My methodology is one of bridging cultural studies and feminist, queer and critical race theory in an examination of one particular contemporary popular culture item so as to deconstruct and analyze the various messages and ideas propagated by it. Primarily, I utilize Jose Muñoz’ theory of disidentification as the foundation for my argument. While Muñoz conceptualized his theory with live performance art in mind, the idea of inhabiting as well as contesting an image thereby producing a different and new image or concept can, in my view, be applied easily to almost any visual medium. In addition, this theory is instructive and useful to my project because “disidentification is not an apolitical middle ground,” in fact, “its political agenda is clearly indebted to antiassimilationist thought,” although “it departs from antiassimilationist rhetoric for reasons that are both strategic and methodological”
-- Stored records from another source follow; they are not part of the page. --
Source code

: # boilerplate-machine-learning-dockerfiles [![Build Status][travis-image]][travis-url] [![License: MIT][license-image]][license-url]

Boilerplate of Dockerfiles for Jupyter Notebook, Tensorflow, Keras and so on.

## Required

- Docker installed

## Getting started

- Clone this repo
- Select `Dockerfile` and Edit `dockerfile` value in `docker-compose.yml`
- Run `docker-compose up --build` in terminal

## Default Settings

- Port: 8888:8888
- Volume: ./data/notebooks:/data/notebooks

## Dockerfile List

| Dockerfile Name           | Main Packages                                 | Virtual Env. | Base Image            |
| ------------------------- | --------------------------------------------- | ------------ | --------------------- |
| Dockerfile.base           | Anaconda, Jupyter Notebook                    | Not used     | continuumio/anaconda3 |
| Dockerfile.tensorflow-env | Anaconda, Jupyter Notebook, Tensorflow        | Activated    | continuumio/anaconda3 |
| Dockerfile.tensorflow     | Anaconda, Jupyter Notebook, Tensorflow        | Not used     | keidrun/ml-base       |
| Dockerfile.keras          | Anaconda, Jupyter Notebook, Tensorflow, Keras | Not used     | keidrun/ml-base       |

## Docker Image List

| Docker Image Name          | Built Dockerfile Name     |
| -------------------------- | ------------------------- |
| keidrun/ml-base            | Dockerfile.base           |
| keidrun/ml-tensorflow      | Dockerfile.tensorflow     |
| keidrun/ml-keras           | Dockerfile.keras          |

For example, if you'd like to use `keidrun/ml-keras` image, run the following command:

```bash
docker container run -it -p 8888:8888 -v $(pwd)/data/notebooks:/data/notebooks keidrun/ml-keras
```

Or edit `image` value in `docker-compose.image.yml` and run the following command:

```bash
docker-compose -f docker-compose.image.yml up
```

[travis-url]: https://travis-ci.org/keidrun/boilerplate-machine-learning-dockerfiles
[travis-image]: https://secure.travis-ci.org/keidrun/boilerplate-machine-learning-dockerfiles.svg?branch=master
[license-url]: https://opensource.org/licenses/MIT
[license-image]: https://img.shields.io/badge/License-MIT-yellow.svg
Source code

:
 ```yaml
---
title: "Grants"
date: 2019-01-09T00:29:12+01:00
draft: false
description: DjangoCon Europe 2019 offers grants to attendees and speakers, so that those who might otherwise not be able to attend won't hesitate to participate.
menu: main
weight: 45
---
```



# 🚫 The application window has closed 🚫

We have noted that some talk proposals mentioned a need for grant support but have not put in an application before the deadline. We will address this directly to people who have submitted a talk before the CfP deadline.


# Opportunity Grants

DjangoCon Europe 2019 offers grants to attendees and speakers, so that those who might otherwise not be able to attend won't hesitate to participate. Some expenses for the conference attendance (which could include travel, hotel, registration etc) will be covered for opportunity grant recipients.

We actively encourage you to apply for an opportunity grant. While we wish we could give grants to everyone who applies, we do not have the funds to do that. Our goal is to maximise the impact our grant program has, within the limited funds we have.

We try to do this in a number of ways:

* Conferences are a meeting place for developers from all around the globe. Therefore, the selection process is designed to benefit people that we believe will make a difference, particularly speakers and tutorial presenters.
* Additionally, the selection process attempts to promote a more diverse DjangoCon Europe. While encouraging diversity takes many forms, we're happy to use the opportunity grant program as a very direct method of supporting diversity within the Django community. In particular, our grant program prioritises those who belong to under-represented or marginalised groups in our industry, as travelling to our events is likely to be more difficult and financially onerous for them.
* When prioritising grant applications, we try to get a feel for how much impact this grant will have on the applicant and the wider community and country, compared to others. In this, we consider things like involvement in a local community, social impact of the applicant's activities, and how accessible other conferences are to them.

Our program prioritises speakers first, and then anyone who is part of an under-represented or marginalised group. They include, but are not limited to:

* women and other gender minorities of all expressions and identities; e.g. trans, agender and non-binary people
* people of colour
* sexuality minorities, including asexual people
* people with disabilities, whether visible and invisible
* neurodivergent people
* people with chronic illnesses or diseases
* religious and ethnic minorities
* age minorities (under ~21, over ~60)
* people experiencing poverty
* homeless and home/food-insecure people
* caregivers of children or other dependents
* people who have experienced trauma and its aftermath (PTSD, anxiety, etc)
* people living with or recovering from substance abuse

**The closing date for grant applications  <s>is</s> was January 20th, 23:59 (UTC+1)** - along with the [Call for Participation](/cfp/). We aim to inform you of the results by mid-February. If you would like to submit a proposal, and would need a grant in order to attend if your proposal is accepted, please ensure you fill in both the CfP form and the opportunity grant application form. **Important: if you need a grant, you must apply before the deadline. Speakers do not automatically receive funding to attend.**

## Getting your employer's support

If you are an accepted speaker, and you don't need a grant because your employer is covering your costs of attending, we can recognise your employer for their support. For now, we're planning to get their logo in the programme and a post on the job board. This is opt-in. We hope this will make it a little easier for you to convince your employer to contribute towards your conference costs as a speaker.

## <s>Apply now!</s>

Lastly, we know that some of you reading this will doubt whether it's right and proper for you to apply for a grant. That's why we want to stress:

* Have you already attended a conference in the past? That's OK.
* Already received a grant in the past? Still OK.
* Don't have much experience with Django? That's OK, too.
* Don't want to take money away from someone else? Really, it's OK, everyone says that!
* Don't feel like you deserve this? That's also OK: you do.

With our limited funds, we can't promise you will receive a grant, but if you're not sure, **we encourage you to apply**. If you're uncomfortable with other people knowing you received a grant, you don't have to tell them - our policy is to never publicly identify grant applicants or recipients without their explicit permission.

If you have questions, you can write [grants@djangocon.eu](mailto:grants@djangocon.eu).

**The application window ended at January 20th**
(Muñoz 18). The distinctions Muñoz makes clear here are important to my own argument, which suggests that in embodying common tropes Torchwood is able to create new knowledges through a queer deployment of those tropes. Just as its plots deploy the uncanny to frighten or discomfort its viewership (Rawcliffe 102), so too its “queer moments” disturb the waters of the desired sexual dichotomy (Sullivan 191).
I choose this path of argument because it seems to me that it is in the uncomfortable borderlands of the cultural productions these disciplines study where knowledge is being produced in the television viewership every week. In undertaking this particular work, I take seriously Nikki Sullivan’s assertion that “queering popular culture…involves critically engaging with cultural artefacts in order to explore the ways in which meaning and identity is (inter)textually (re)produced” (190). I understand both the queer themes of Torchwood and my current explorations of themes, both explicitly queer and not, as operating within this ideological construction of “queering popular culture.” I choose to engage in this project, centered around a popular culture (and for much of its life, subcultural) text, because of a personal and observed belief in the power of stories in shaping the world we live in.
Indeed, the power of fictional stories in the development of people’s beliefs is shared by Robin Wright, documents in her work the ways in which adult education teachers have been able to use fiction to challenge hegemonic cultural perspectives, as well as the way the television we watch aids in perpetuating hegemonic political discourse
(Wright). This belief is also reinforced by scientific research, for example, one such study “concluded that the use of fiction…to introduce a socio-scientific issue in the classroom stimulates students to develop their opinion-forming skills” (Knippelsab, Severiensa and Klopa). Although this is hardly an exhaustive list in corroboration of my previously articulated assertion, these texts combined with the way in which we use stories and folk tales in the education of children and in everyday relations with each other suggest to a satisfactory extent the marked significance of stories. Thus, my stakes in this work is high, as like Wright, I see in the stories we tell the potential for authoring and disseminating “alternative scripts for human interactions the promote liberty, equality, intellectual growth and community” (Wright 50).